> Stored data entries:
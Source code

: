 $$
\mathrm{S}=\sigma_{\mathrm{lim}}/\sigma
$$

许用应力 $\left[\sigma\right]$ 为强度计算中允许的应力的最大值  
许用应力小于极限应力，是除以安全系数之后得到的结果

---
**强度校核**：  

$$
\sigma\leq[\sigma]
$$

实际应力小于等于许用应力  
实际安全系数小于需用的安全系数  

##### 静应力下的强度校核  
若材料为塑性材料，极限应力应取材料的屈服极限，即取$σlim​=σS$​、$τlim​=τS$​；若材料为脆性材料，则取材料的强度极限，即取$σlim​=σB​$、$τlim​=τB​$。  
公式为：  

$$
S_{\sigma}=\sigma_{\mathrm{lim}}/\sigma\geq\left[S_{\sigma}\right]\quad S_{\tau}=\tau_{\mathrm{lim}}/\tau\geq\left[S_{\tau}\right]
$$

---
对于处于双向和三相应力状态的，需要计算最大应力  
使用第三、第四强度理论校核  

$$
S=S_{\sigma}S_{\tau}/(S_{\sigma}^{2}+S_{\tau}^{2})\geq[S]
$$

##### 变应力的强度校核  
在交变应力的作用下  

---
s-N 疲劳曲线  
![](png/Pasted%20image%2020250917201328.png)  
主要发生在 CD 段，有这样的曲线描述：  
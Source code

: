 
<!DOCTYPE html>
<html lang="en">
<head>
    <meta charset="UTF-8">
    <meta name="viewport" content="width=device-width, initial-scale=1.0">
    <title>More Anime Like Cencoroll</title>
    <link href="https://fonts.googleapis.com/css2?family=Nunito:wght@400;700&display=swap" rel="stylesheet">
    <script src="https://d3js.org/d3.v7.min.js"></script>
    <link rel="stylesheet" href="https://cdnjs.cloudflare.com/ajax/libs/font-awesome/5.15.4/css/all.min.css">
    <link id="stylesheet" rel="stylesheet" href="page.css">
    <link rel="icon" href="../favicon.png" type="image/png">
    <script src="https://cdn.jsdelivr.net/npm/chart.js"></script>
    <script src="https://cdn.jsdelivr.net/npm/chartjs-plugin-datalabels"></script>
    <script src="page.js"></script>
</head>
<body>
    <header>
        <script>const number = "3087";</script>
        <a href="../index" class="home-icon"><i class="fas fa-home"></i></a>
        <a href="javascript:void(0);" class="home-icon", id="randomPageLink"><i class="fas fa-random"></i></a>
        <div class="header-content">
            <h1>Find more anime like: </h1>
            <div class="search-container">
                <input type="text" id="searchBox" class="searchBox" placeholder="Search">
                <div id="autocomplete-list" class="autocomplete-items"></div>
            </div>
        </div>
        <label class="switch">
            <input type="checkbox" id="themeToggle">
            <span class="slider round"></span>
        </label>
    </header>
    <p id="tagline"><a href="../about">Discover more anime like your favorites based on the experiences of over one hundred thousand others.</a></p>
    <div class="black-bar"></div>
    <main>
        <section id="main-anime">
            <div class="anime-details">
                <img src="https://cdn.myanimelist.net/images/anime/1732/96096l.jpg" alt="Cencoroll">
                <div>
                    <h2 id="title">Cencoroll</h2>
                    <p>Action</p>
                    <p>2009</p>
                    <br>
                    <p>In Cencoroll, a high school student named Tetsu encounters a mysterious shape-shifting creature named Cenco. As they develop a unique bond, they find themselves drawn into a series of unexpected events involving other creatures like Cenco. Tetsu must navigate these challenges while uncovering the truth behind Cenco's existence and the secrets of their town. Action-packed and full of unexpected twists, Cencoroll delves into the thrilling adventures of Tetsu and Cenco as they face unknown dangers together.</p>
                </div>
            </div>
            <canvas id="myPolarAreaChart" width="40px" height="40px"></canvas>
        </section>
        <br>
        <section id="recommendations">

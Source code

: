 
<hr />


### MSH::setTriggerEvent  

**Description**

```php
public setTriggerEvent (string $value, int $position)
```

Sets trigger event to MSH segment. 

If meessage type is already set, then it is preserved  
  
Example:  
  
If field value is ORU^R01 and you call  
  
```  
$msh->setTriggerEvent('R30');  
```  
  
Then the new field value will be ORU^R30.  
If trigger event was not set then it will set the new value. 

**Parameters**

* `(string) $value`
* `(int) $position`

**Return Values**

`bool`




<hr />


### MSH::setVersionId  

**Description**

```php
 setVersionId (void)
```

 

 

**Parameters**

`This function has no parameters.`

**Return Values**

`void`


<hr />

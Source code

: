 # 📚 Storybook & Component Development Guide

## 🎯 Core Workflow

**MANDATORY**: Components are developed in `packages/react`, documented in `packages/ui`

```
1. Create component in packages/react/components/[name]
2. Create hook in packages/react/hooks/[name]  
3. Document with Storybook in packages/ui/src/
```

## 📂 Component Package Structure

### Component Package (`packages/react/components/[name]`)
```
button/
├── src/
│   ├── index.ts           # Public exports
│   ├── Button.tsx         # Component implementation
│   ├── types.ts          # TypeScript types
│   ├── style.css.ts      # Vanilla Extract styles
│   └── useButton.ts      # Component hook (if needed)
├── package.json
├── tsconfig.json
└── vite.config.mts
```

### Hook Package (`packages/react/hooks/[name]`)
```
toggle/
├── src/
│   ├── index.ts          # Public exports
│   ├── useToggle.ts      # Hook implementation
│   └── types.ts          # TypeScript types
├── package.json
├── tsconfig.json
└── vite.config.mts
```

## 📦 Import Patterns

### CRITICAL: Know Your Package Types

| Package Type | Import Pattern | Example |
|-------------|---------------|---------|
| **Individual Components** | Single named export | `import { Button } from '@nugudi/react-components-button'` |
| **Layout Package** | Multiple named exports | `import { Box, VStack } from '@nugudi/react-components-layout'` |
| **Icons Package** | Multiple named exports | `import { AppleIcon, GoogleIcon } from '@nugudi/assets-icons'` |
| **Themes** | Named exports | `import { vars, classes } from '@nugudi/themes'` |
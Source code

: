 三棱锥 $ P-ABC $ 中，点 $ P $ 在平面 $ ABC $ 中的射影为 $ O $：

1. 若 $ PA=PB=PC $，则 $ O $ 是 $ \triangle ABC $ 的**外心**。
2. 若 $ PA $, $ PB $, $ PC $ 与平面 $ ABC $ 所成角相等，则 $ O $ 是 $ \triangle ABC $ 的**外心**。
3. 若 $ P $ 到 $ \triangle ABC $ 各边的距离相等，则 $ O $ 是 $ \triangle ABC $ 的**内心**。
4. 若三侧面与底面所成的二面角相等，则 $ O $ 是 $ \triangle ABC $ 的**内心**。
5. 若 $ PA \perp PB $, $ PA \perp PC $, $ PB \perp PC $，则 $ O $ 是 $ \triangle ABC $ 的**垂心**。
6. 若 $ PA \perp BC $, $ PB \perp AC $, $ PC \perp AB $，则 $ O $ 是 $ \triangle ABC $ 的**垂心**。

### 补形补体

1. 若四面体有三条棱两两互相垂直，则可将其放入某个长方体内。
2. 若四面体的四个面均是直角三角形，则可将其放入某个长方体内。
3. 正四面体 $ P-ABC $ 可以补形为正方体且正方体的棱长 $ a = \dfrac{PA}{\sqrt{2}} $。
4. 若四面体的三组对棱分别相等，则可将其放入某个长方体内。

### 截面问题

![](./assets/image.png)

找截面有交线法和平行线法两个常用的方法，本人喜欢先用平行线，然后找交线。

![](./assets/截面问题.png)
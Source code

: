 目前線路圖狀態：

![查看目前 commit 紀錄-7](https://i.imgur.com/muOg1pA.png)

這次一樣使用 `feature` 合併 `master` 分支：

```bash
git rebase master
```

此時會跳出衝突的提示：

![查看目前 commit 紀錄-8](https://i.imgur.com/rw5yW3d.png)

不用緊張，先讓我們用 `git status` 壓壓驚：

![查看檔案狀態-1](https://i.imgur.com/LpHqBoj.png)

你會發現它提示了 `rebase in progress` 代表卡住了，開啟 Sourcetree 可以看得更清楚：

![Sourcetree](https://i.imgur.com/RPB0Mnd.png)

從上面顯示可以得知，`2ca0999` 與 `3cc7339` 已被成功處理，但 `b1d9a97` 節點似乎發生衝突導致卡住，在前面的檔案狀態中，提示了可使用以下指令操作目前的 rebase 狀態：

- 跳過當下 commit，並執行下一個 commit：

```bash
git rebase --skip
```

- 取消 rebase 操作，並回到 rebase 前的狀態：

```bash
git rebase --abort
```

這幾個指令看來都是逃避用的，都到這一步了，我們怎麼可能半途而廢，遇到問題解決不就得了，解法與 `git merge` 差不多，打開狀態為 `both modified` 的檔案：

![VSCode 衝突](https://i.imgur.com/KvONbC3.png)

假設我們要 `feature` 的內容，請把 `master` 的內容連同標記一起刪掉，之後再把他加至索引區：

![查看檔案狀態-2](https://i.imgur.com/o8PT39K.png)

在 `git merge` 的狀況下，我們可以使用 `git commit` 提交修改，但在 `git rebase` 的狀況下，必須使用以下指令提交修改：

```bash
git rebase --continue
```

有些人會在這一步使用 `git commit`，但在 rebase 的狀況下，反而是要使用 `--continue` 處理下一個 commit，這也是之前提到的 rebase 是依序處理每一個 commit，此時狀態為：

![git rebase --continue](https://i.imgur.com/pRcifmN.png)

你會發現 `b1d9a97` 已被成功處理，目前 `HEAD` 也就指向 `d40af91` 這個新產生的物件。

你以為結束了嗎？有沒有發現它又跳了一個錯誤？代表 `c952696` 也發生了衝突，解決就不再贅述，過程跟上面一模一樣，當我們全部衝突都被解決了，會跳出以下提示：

> Assigned task: Identify each line in the records above that contains the word "已被成功處理", and copy it out in full.

> Solution:
從上面顯示可以得知，`2ca0999` 與 `3cc7339` 已被成功處理，但 `b1d9a97` 節點似乎發生衝突導致卡住，在前面的檔案狀態中，提示了可使用以下指令操作目前的 rebase 狀態：
你會發現 `b1d9a97` 已被成功處理，目前 `HEAD` 也就指向 `d40af91` 這個新產生的物件。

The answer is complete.